__What to work on__:
Check each line of the entries below for the word "IResolvable", and copy out the ones that have it.

__________

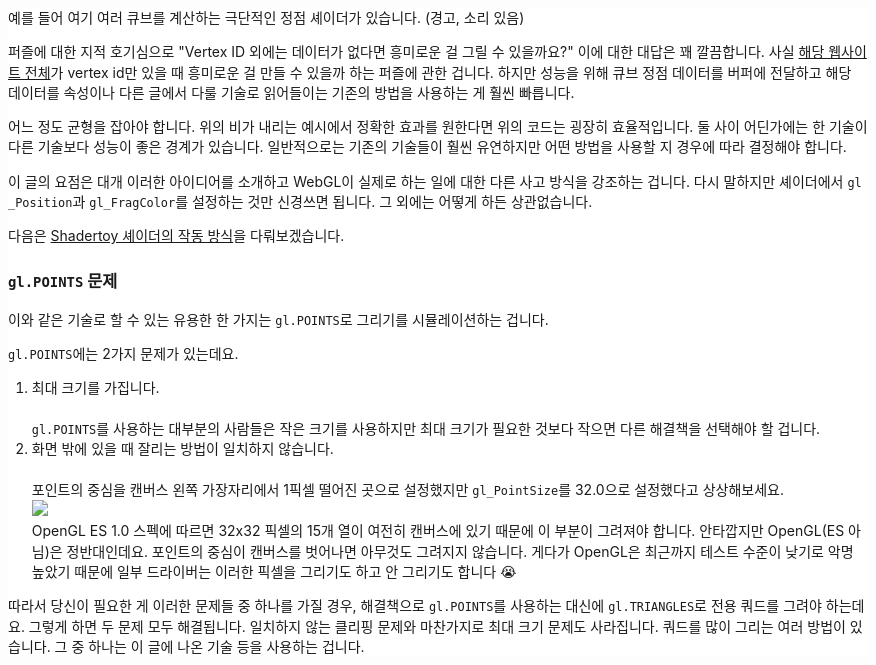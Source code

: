 예를 들어 여기 여러 큐브를 계산하는 극단적인 정점 셰이더가 있습니다. (경고, 소리 있음)

<iframe width="700" height="400" src="https://www.vertexshaderart.com/art/zd2E5vCZduc5JeoFz" frameborder="0" allowfullscreen></iframe>

퍼즐에 대한 지적 호기심으로 "Vertex ID 외에는 데이터가 없다면 흥미로운 걸 그릴 수 있을까요?" 이에 대한 대답은 꽤 깔끔합니다.
사실 [해당 웹사이트 전체](https://www.vertexshaderart.com)가 vertex id만 있을 때 흥미로운 걸 만들 수 있을까 하는 퍼즐에 관한 겁니다.
하지만 성능을 위해 큐브 정점 데이터를 버퍼에 전달하고 해당 데이터를 속성이나 다른 글에서 다룰 기술로 읽어들이는 기존의 방법을 사용하는 게 훨씬 빠릅니다.

어느 정도 균형을 잡아야 합니다.
위의 비가 내리는 예시에서 정확한 효과를 원한다면 위의 코드는 굉장히 효율적입니다.
둘 사이 어딘가에는 한 기술이 다른 기술보다 성능이 좋은 경계가 있습니다.
일반적으로는 기존의 기술들이 훨씬 유연하지만 어떤 방법을 사용할 지 경우에 따라 결정해야 합니다.

이 글의 요점은 대개 이러한 아이디어를 소개하고 WebGL이 실제로 하는 일에 대한 다른 사고 방식을 강조하는 겁니다.
다시 말하지만 셰이더에서 `gl_Position`과 `gl_FragColor`를 설정하는 것만 신경쓰면 됩니다.
그 외에는 어떻게 하든 상관없습니다.

다음은 [Shadertoy 셰이더의 작동 방식](webgl-shadertoy.html)을 다뤄보겠습니다.

<div class="webgl_bottombar" id="pointsissues">
<h3><code>gl.POINTS</code> 문제</h3>
<p>이와 같은 기술로 할 수 있는 유용한 한 가지는 <code>gl.POINTS</code>로 그리기를 시뮬레이션하는 겁니다.</p>

<code>gl.POINTS</code>에는 2가지 문제가 있는데요.

<ol>
<li>
최대 크기를 가집니다.<br/><br/>
<code>gl.POINTS</code>를 사용하는 대부분의 사람들은 작은 크기를 사용하지만 최대 크기가 필요한 것보다 작으면 다른 해결책을 선택해야 할 겁니다.
</li>
<li>
화면 밖에 있을 때 잘리는 방법이 일치하지 않습니다.<br/><br/>
포인트의 중심을 캔버스 왼쪽 가장자리에서 1픽셀 떨어진 곳으로 설정했지만 <code>gl_PointSize</code>를 32.0으로 설정했다고 상상해보세요.
<div class="webgl_center"><img src="resources/point-outside-canvas.svg" style="width: 400px"></div>
OpenGL ES 1.0 스펙에 따르면 32x32 픽셀의 15개 열이 여전히 캔버스에 있기 때문에 이 부분이 그려져야 합니다.
안타깝지만 OpenGL(ES 아님)은 정반대인데요.
포인트의 중심이 캔버스를 벗어나면 아무것도 그려지지 않습니다.
게다가 OpenGL은 최근까지 테스트 수준이 낮기로 악명 높았기 때문에 일부 드라이버는 이러한 픽셀을 그리기도 하고 안 그리기도 합니다 😭
</li>
</ol>
<p>
따라서 당신이 필요한 게 이러한 문제들 중 하나를 가질 경우, 해결책으로 <code>gl.POINTS</code>를 사용하는 대신에 <code>gl.TRIANGLES</code>로 전용 쿼드를 그려야 하는데요.
그렇게 하면 두 문제 모두 해결됩니다.
일치하지 않는 클리핑 문제와 마찬가지로 최대 크기 문제도 사라집니다.
쿼드를 많이 그리는 여러 방법이 있습니다.
그 중 하나는 이 글에 나온 기술 등을 사용하는 겁니다.
</p>
</div>
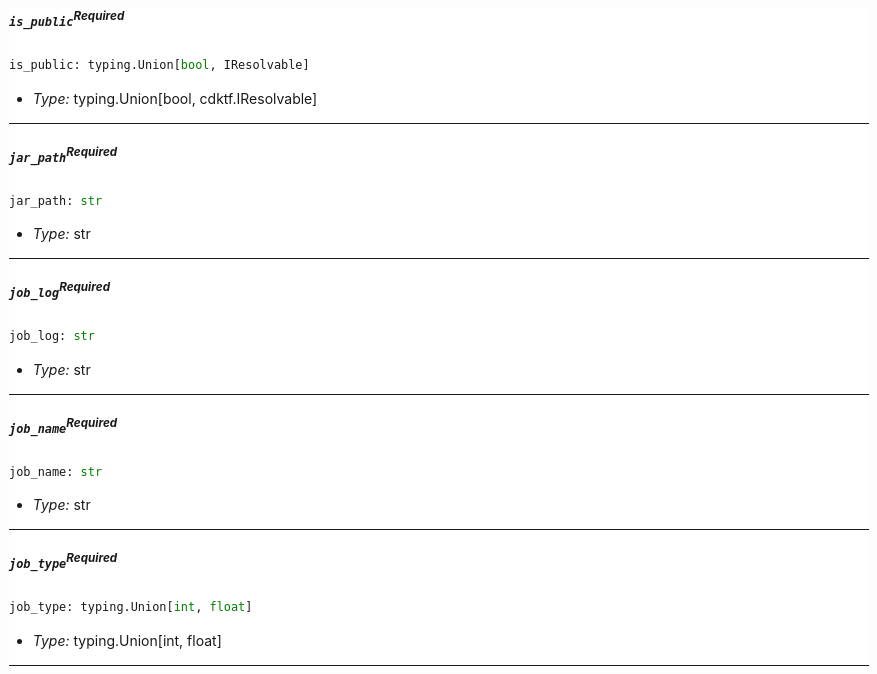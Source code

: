 ##### `is_public`<sup>Required</sup> <a name="is_public" id="@cdktf/provider-opentelekomcloud.mrsJobV1.MrsJobV1.property.isPublic"></a>

```python
is_public: typing.Union[bool, IResolvable]
```

- *Type:* typing.Union[bool, cdktf.IResolvable]

---

##### `jar_path`<sup>Required</sup> <a name="jar_path" id="@cdktf/provider-opentelekomcloud.mrsJobV1.MrsJobV1.property.jarPath"></a>

```python
jar_path: str
```

- *Type:* str

---

##### `job_log`<sup>Required</sup> <a name="job_log" id="@cdktf/provider-opentelekomcloud.mrsJobV1.MrsJobV1.property.jobLog"></a>

```python
job_log: str
```

- *Type:* str

---

##### `job_name`<sup>Required</sup> <a name="job_name" id="@cdktf/provider-opentelekomcloud.mrsJobV1.MrsJobV1.property.jobName"></a>

```python
job_name: str
```

- *Type:* str

---

##### `job_type`<sup>Required</sup> <a name="job_type" id="@cdktf/provider-opentelekomcloud.mrsJobV1.MrsJobV1.property.jobType"></a>

```python
job_type: typing.Union[int, float]
```

- *Type:* typing.Union[int, float]

---
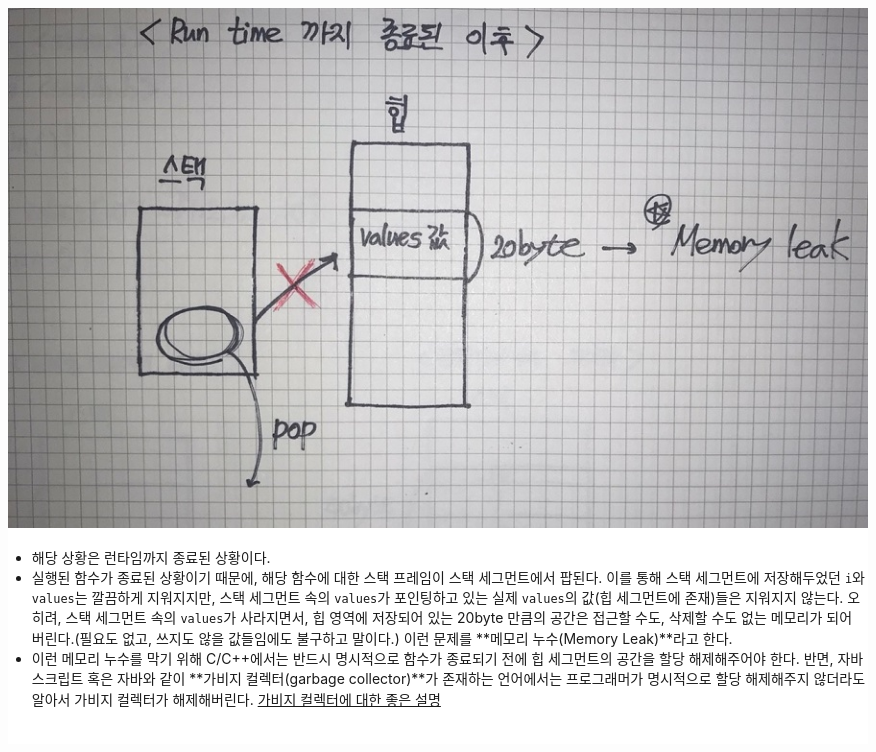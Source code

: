 ![process_memory_terminated_runtime](../assets/img/process_memory_terminated_runtime.jpg)

- 해당 상황은 런타임까지 종료된 상황이다.
- 실행된 함수가 종료된 상황이기 때문에, 해당 함수에 대한 스택 프레임이 스택 세그먼트에서 팝된다. 이를 통해 스택 세그먼트에 저장해두었던 `i`와 `values`는 깔끔하게 지워지지만, 스택 세그먼트 속의 `values`가 포인팅하고 있는 실제 `values`의 값(힙 세그먼트에 존재)들은 지워지지 않는다. 오히려, 스택 세그먼트 속의 `values`가 사라지면서, 힙 영역에 저장되어 있는 20byte 만큼의 공간은 접근할 수도, 삭제할 수도 없는 메모리가 되어 버린다.(필요도 없고, 쓰지도 않을 값들임에도 불구하고 말이다.) 이런 문제를 **메모리 누수(Memory Leak)**라고 한다. 
- 이런 메모리 누수를 막기 위해 C/C++에서는 반드시 명시적으로 함수가 종료되기 전에 힙 세그먼트의 공간을 할당 해제해주어야 한다. 반면, 자바스크립트 혹은 자바와 같이 **가비지 컬렉터(garbage collector)**가 존재하는 언어에서는 프로그래머가 명시적으로 할당 해제해주지 않더라도 알아서 가비지 컬렉터가 해제해버린다. [가비지 컬렉터에 대한 좋은 설명](https://www.youtube.com/watch?v=Fe3TVCEJhzo&t=3s)

<br/>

__________

__Answer to this exercise__:
is_public: typing.Union[bool, IResolvable]
- *Type:* typing.Union[bool, cdktf.IResolvable]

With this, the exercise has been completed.